Coreyography: A Memoir Page 7
“Can I take one home with me?”
The special-effects guys looked at one another, before one of them decided to speak. “Yeah, that’s not gonna happen.”
“How about just a piece of the fur?” There were yards and yards of the stuff lying around. I figured that if I could just have a piece to carry in my pocket, I’d have something that no one else in the whole world had. I would be ahead of the curve. And if I could take it to school and show it off, maybe I would—finally—be cool.
Things at school, however, did not go as planned.
“What the hell is mogwai fur?” someone yelled out. The kids in the back of the class—the cool kids—erupted in a fit of guffaws and snickers.
“Mogwai are part of a movie that Steven Spielberg is making called Gremlins,” I said, completely undeterred. “Trust me when I tell you, this movie is going to be huge.”
“Who the hell is Steven Spielberg?” A spitball flew through the air, landing on the floor near my shoe. Needless to say, my mogwai show-and-tell did nothing to help my reputation.
CHAPTER 5
I ran out of the school trailer as soon as I heard the commotion. Joseph Zito, the director, was pacing along the lakeshore, alternately mumbling to himself and screaming at the producers. Several members of the crew had donned wetsuits and were now bobbing up and down in the water. “What’s going on?” I asked, running up alongside Joe, my feet sinking into the muddy shore.

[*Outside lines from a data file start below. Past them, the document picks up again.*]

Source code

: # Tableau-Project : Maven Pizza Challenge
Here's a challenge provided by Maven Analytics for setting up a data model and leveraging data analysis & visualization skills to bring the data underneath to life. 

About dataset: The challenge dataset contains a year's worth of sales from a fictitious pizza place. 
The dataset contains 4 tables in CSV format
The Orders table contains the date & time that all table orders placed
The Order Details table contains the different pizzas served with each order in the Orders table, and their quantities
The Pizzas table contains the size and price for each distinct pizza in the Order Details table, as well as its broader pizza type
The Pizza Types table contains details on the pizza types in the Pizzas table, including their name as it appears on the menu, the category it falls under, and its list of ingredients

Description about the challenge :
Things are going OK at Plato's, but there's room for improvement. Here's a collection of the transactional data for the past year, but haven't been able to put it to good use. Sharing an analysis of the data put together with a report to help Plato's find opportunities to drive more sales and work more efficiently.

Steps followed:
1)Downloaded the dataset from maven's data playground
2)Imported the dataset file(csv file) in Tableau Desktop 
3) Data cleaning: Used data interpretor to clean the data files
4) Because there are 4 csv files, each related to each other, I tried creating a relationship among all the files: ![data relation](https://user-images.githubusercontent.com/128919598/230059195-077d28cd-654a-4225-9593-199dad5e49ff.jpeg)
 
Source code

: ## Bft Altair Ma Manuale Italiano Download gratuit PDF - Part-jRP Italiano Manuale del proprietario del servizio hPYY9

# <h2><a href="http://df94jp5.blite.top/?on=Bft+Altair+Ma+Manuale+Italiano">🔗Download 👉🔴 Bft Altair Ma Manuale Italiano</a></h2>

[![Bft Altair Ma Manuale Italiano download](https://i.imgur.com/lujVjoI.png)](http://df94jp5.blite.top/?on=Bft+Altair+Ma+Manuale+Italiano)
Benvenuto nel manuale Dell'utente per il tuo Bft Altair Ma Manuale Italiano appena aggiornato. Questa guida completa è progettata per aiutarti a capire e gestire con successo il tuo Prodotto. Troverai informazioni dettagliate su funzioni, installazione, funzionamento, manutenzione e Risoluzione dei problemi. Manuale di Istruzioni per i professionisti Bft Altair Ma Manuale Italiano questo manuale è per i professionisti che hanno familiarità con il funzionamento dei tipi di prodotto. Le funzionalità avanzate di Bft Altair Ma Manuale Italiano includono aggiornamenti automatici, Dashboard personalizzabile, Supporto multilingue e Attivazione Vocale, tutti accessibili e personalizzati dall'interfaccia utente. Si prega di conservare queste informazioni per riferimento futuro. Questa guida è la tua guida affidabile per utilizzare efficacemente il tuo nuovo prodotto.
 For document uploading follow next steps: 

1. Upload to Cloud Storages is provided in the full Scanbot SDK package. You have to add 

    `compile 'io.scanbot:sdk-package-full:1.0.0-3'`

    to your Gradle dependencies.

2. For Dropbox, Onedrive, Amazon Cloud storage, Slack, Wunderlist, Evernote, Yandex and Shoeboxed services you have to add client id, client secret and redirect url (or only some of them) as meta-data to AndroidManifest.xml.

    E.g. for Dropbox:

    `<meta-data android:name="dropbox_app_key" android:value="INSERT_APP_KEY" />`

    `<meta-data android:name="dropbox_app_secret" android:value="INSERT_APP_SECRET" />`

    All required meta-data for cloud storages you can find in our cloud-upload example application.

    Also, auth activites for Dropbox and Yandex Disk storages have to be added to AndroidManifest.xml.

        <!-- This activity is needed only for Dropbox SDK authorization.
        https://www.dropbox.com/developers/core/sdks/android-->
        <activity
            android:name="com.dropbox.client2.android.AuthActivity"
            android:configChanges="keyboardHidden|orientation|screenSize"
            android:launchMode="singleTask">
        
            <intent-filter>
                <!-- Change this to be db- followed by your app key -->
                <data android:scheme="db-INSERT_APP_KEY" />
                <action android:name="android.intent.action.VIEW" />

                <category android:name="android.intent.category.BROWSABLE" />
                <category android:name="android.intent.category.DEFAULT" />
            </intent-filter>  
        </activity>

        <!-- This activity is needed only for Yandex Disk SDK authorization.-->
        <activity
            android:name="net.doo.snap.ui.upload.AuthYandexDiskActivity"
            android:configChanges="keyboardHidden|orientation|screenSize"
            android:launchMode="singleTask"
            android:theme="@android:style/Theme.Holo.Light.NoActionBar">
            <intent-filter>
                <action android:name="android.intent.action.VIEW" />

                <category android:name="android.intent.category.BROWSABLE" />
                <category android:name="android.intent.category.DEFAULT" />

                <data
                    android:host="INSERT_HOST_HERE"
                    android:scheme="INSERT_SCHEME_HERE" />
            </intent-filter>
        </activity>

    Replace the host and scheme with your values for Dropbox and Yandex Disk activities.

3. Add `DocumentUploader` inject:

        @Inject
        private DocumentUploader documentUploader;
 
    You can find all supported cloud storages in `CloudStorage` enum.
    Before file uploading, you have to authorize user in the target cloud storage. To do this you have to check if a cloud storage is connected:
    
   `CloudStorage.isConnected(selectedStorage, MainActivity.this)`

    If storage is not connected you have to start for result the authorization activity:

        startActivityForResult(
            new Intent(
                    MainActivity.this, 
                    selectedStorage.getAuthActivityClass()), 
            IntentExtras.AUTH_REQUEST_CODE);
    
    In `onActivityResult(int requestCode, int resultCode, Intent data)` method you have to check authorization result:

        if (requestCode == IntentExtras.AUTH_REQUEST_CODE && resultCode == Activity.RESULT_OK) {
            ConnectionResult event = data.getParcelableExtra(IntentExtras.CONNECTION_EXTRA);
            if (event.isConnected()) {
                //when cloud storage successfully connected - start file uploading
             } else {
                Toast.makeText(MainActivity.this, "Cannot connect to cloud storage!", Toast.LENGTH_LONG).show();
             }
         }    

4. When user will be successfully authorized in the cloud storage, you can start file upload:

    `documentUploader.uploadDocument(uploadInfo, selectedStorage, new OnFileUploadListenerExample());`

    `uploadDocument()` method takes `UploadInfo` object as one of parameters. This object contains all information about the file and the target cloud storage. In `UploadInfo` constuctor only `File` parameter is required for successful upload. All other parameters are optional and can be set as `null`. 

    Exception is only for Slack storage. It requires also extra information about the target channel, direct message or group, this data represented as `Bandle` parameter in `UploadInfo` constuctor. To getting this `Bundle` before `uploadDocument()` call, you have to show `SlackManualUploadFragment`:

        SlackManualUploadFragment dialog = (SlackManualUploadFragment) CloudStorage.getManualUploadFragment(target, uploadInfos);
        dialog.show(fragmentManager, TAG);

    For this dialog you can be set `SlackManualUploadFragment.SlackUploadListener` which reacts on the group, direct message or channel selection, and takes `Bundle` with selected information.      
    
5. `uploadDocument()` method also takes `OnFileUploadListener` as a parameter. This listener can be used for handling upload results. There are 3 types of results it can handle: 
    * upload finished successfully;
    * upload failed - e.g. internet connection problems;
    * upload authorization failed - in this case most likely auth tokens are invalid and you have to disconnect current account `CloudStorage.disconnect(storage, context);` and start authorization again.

“It’s Crispin,” he said, visibly distressed. “He was out in the lake, playing with his submarine. I guess it went down too far and didn’t come back.” He put his hands on his hips and gazed at his men in the water. “Fuck,” he spat. “It’s gonna be awhile.”
Camp Crystal Lake, the fictional stomping grounds of the serial killer Jason Voorhees, has been created and re-created in small towns in New Jersey, Connecticut, and California for each of the three Friday the 13th films. To make Friday the 13th: The Final Chapter, the fourth movie in the franchise and my follow-up to Gremlins, we’re shooting near the tiny town of Buellton, two hours north of L.A. It was my first road trip—Grandpa sat up front with a teamster; he’ll be my on-set guardian for the duration of the shoot. And though I am by far the youngest member of the cast, Crispin Glover is easily my favorite. He reminds me of a young James Dean, a shadowy figure, good-looking but in an off kind of way, always dressed in a long trench coat pulled tight at the base of his throat. While the other young actors spend their free time drinking and flirting and socializing, Crispin can usually be found down by the lake, alone, staring out at the water, into nothing.
A few days earlier, most of the cast had driven into the neighboring town of Solvang, a village of half-timbered houses with thatched roofs and four different windmills, all done in the Danish provincial style, in search of a bar. But Crispin had wandered into an antique store and come out with a thousand dollars’ worth of toys. His favorite was a novelty yellow submarine. I remembered hearing the story—the way he had whined and complained until the other actors reluctantly squeezed themselves into the already overpacked van in order to make room for his purchases—but that still didn’t explain why production had been delayed. By the time I popped up alongside Joe, we’d been shut down for nearly two hours.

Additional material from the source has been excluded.